For DC and Single-Phase AC Systems:

The formula is given by:

\[ A = \frac{2 \cdot \rho \cdot I \cdot L}{V_d} \]

Where:

• \(A\): Wire cross-sectional area (\(\text{m}^2\))
• \(\rho\): Resistivity of the conductor (\(\Omega \cdot \text{m}\))
• \(I\): Current (\(\text{A}\))
• \(L\): One-way cable length (\(\text{m}\))
• \(V_d\): Allowable voltage drop (\(\text{V}\))

For Three-Phase AC Systems:

The formula for three-phase systems includes the \(\sqrt{3}\) factor to account for phase relationships:

\[ A = \frac{\sqrt{3} \cdot \rho \cdot I \cdot L}{V_d} \]

The variables are the same as those for DC systems, with the inclusion of the \(\sqrt{3}\) factor for three-phase systems.

Wire Diameter Calculation:

Once the wire cross-sectional area is calculated, the wire diameter (\(D\)) can be determined using the formula:

\[ D = 2 \cdot \sqrt{\frac{A}{\pi}} \]

Key Principles

• Ohm's Law: Describes the relationship between voltage, current, and resistance: \(V = IR\).
• Voltage Drop: Refers to the reduction in voltage along the length of the wire due to resistance.
• Conductor Material: Copper and aluminum are commonly used, with copper having lower resistivity than aluminum.
• Temperature Effects: Wire resistivity increases with temperature, which is accounted for in the calculations.
• Safety Standards: Voltage drop should generally not exceed 3-5% to ensure efficiency and safety.

Example Calculations

Example 1: DC Circuit

Input:

• Voltage: 120 V
• Current: 25 A
• Distance: 100 m
• Material: Copper
• Voltage Drop: 3%
• Temperature: 50°C

Calculation:

Resistivity of copper (\(\rho\)) adjusted for temperature:

\[ \rho_{\text{adjusted}} = 1.68 \times 10^{-8} \cdot (1 + 0.00393 \cdot (50 - 20)) = 1.88 \times 10^{-8} \, \Omega \cdot \text{m} \]

Allowable voltage drop:

\[ V_d = 120 \cdot 0.03 = 3.6 \, \text{V} \]
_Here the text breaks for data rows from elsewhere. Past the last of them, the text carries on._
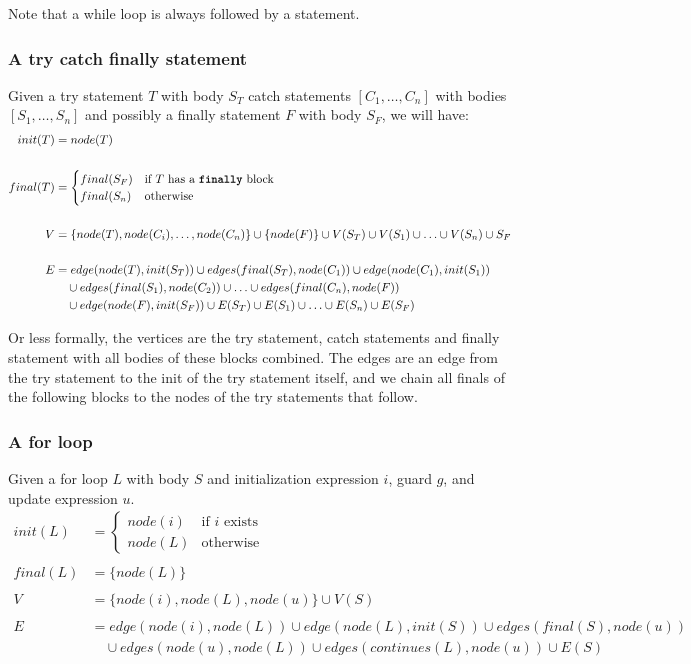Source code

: Note that a while loop is always followed by a 
statement.

\subsubsection*{A try catch finally statement}
Given a try statement $T$ with body $S_T$ catch statements $[C_1, \ldots, C_n]$
with bodies $[S_1, \ldots, S_n]$ and possibly a finally statement $F$ with body
$S_F$, we will have:
\begin{align*}
    init(T)  &= node(T) \\ \\
    final(T) &= 
    \begin{cases}
        final(S_F) & \text{if } T \text{ has a \javainline{finally} block}  \\
        final(S_n) & \text{otherwise}
    \end{cases} \\ \\
    V &= \{node(T), node(C_i), \ldots, node(C_n) \} \cup \{node(F)\} \cup V(S_T) \cup V(S_1) \cup \ldots \cup V(S_n) \cup S_F \\ \\
    E &= edge(node(T), init(S_T)) \cup edges(final(S_T), node(C_1)) \cup edge(node(C_1), init(S_1)) 
        \\ & \quad \cup edges(final(S_1), node(C_2)) \cup \ldots \cup edges(final(C_n), node(F))
        \\ & \quad  \cup edge(node(F), init(S_F)) \cup E(S_T) \cup E(S_1) \cup \ldots \cup E(S_n) \cup E(S_F) 
\end{align*}

Or less formally, the vertices are the try statement, catch statements and finally
statement with all bodies of these blocks combined. The edges are an edge from
the try statement to the init of the try statement itself, and we chain all
finals of the following blocks to the nodes of the try statements that follow.

\subsubsection*{A for loop}
Given a for loop $L$ with body $S$ and initialization expression $i$, guard $g$,
and update expression $u$.
\begin{align*}
    init(L) &= 
    \begin{cases}
        node(i) & \text{if }i \text{ exists} \\
        node(L) & \text{otherwise}
    \end{cases} \\ \\
    final(L) &= \{node(L)\} \\ \\
    V        &= \{node(i), node(L), node(u)\} \cup V(S) \\ \\ 
    E        &= edge(node(i), node(L)) \cup edge(node(L), init(S)) \cup edges(final(S), node(u))
                \\ & \quad \cup edges(node(u), node(L)) \cup edges(continues(L), node(u)) \cup E(S)
\end{align*}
Wire cross-sectional area:

\[ A = \frac{2 \cdot 1.88 \times 10^{-8} \cdot 25 \cdot 100}{3.6} = 2.61 \times 10^{-5} \, \text{m}^2 = 26.08 \, \text{mm}^2 \]

Wire diameter:

\[ D = 2 \cdot \sqrt{\frac{26.08}{\pi}} \approx 5.77 \, \text{mm} \]

Output:

• Required Wire Cross-sectional Area: 26.08 mm²
• Wire Diameter: 5.77 mm
• Recommended Wire Gauge: 3 AWG

Example 2: Three-Phase AC Circuit

Input:

• Voltage: 415 V
• Current: 50 A
• Distance: 150 m
• Material: Aluminum
• Voltage Drop: 5%
• Temperature: 60°C

Calculation:

Resistivity of aluminum (\(\rho\)) adjusted for temperature:

\[ \rho_{\text{adjusted}} = 2.82 \times 10^{-8} \cdot (1 + 0.00403 \cdot (60 - 20)) = 3.27 \times 10^{-8} \, \Omega \cdot \text{m} \]

Allowable voltage drop:

\[ V_d = 415 \cdot 0.05 = 20.75 \, \text{V} \]
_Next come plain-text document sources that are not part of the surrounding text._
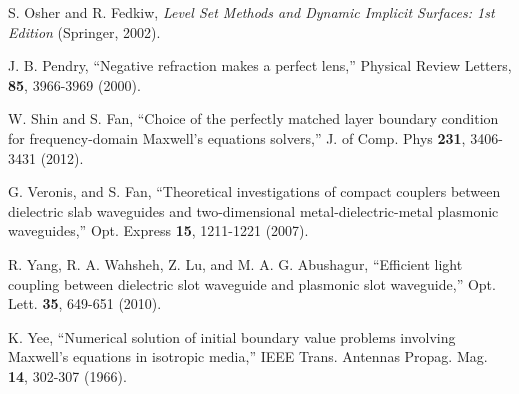 \begin{thebibliography}{99}
 S. Osher and R. Fedkiw, \emph{Level Set Methods and Dynamic Implicit Surfaces: 1st Edition} (Springer, 2002).

 J. B. Pendry, ``Negative refraction makes a perfect lens,''
    Physical Review Letters, \textbf{85}, 3966-3969 (2000).

 W. Shin and S. Fan, ``Choice of the perfectly matched layer boundary condition for frequency-domain Maxwell’s equations solvers,''
    J. of Comp. Phys \textbf{231}, 3406-3431 (2012).
 
 G. Veronis, and S. Fan, 
    ``Theoretical investigations of compact couplers between dielectric slab 
    waveguides and two-dimensional metal-dielectric-metal plasmonic waveguides,'' 
    Opt. Express \textbf{15}, 1211-1221 (2007).

 R. Yang, R. A. Wahsheh, Z. Lu, and M. A. G. Abushagur, 
    ``Efficient light coupling between dielectric slot waveguide and plasmonic
    slot waveguide,'' Opt. Lett. \textbf{35}, 649-651 (2010).

 K. Yee, ``Numerical solution of initial boundary value problems involving Maxwell’s equations in isotropic media,'' IEEE Trans. Antennas Propag. Mag. \textbf{14}, 302-307 (1966).


\end{thebibliography}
Wire cross-sectional area for three-phase system (\(\sqrt{3}\) factor applied):

\[ A = \frac{\sqrt{3} \cdot 3.27 \times 10^{-8} \cdot 50 \cdot 150}{20.75} = 2.5 \times 10^{-5} \, \text{m}^2 = 20.5 \, \text{mm}^2 \]

Wire diameter:

\[ D = 2 \cdot \sqrt{\frac{20.5}{\pi}} \approx 5.11 \, \text{mm} \]

Output:

• Required Wire Cross-sectional Area: 20.5 mm²
• Wire Diameter: 5.11 mm
• Recommended Wire Gauge: 4 AWG